Many of you who follow Education Innovation know that I am in the midst of a school change initiative I call The Victory Project. Part of any change initiative is influencing people to use “best practices.” Collaboration through what we in education call Professional Learning Communities (PLC) is one “best practice” that I have attempted to initiate at the school site by influencing staff to recognize the power of all their un-tapped group wisdom and the effect it could have on student achievement.
The school site was currently engaged in any meaningful PLC practices, aside from meeting, which ranged from frequent to very infrequent.
I am a HUGE proponent of the Professional Learning Community model. I have attended conferences with DuFour and Solution Tree. I have read all the books:
• Professional Learning Communities at Work: Best Practices for Enhancing Student Achievement
• Learning by Doing: A Handbook for Professional Learning Communities at Work
• Whatever It Takes: How Professional Learning Communities Respond When Kids Don't Learn
• The Collaborative Administrator: Working Together as a Professional Learning Community
• The Collaborative Teacher: Working Together as a Professional Learning Community
I buy into what they are selling. It works. I know it works because I have seen it work. But to influence a staff that has never used the model, I had to look for ways to influence their behavior but not force the system. I wanted them to buy into the idea because it resonated within them.
I spent some time listening to the sorts of words that the staff used when talking about student learning, student achievement, and teaching. What surprised me was how much it sounded like terms you would hear from health care professionals. I found this interesting. Working at a high poverty, high second language learner, and low achievement school these teachers talked about their work like they were trying to save lives and get kids “healthy.”
I decided that I would use terms from a health care system model to introduce and explain the PLC initiative that we were undertaking. I like systems. Great teachers have excellent systems. So do great schools. And we need to be great.
First and this is very important, all 4 phases rely on two ingredients.
Great questions and hard data. Great results begin with great
questions. And without data all we have are our own opinions.
Phase 1:Participatory
Health care talks all the time about getting people to participate in their own health management. So I used the term “participatory” to represent the philosophy behind phase one of the change. The staff would have to participate in PLCs. The focus would be “Systematic.” Teams would have to meet during set times and on set days. Teams would be responsible for documenting the outcomes of their meetings using an agreed upon record keeping sheet.
Phase 1 focused on getting the staff used to meeting with each other, sticking to the schedule, and documenting what they were doing.
Phase 2: Planned, Predictive, and Preventive
Health care systems used these terms to talk about what needs to be done to handle health care needs. They plan for what will happen, think about and predict likely issues and prepare for them, and attempt to prevent common illness before they begin.
Teachers too can improve their effectiveness when they are planned. Planning included common pacing and using Standards Based Lesson Plan design. By predicting what it is students will need to know at various assessment intervals, teachers can ready students and not be racing to catch up or failing to teach a standard all together. Finally, teachers prevent common mistakes because they are planned and predictive about what students will need to know and what they will do for those who don’t master a standard or have mastered the standard.
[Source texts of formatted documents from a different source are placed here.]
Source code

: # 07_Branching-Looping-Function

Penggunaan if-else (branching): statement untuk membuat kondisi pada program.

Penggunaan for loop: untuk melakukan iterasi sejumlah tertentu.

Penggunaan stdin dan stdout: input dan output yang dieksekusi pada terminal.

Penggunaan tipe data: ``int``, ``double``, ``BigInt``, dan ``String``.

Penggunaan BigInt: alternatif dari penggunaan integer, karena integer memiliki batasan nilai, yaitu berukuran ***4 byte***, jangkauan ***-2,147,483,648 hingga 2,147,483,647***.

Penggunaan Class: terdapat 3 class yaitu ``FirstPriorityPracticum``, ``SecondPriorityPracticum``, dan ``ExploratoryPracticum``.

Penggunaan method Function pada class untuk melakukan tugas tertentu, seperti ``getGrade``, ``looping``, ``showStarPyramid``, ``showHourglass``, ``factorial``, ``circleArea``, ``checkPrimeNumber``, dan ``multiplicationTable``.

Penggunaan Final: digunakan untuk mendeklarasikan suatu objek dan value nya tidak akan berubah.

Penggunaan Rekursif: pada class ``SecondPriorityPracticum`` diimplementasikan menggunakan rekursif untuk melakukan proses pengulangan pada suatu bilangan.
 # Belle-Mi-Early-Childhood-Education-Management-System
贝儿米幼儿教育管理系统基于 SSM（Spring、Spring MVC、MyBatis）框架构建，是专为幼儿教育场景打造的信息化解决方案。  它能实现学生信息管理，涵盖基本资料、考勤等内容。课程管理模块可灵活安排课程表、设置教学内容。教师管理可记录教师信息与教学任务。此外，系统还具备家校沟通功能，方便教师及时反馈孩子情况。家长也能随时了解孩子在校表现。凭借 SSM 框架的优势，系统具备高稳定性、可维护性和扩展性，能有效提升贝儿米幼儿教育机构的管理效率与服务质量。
The focus here is standards, skills, and strategy. What is that students need to know? Thinking about power standards, essential standard, and deconstructing them into excellent focused lesson. What skills must they demonstrate and how can we equip students for the needs of the next grade. And what are the most effective strategies to teach students and help those who need more assistance in learning.
Phase 3: Progressive
Health care systems are progressive in the terms of the treatment options it brings to its patients. The goal was to move our teachers to being just as progressive in response to “academic casualties” and special needs. It is in Phase 3, after teachers had moved from meeting to talk about student learning, to planning for student learning, we would put into place our Response to Intervention (RtI) model. The focus is on student learning and being progressive about meeting the needs of each student by moving them progressively through the Tiers as needed of the RtI model. Truly meeting the needs of each students learning needs.
The focus here is symptoms and solutions. What is that our students’ need and what is that we can give them?
Phase 4: Personalized
The best health care system meets your needs. It gives you exactly what you need. Here our PLCs would become a place where we meet the needs of each and every learner. Not content to merely talk about percents of student who know or don’t know a standard, or sub-groups of students, etc; but truly knowing what each and every student in the classroom knows and needs; Differentiation at the most personal of levels.
Our focus is on students. Not groups, not percentages, not achievement or proficiency bands but a student with a name. Our PLC will work to meet the needs of that student.
That is the ultimate goal of Phase 1 through 4. This is not "the way" is just my way. Looking at the needs, listening to the language used, and putting together a plan to influence behavior. The one thing I have never read or heard in all this PLC stuff is how to use your imagination. This is how I used mine.
A great resource is the All Things PLC website and blog.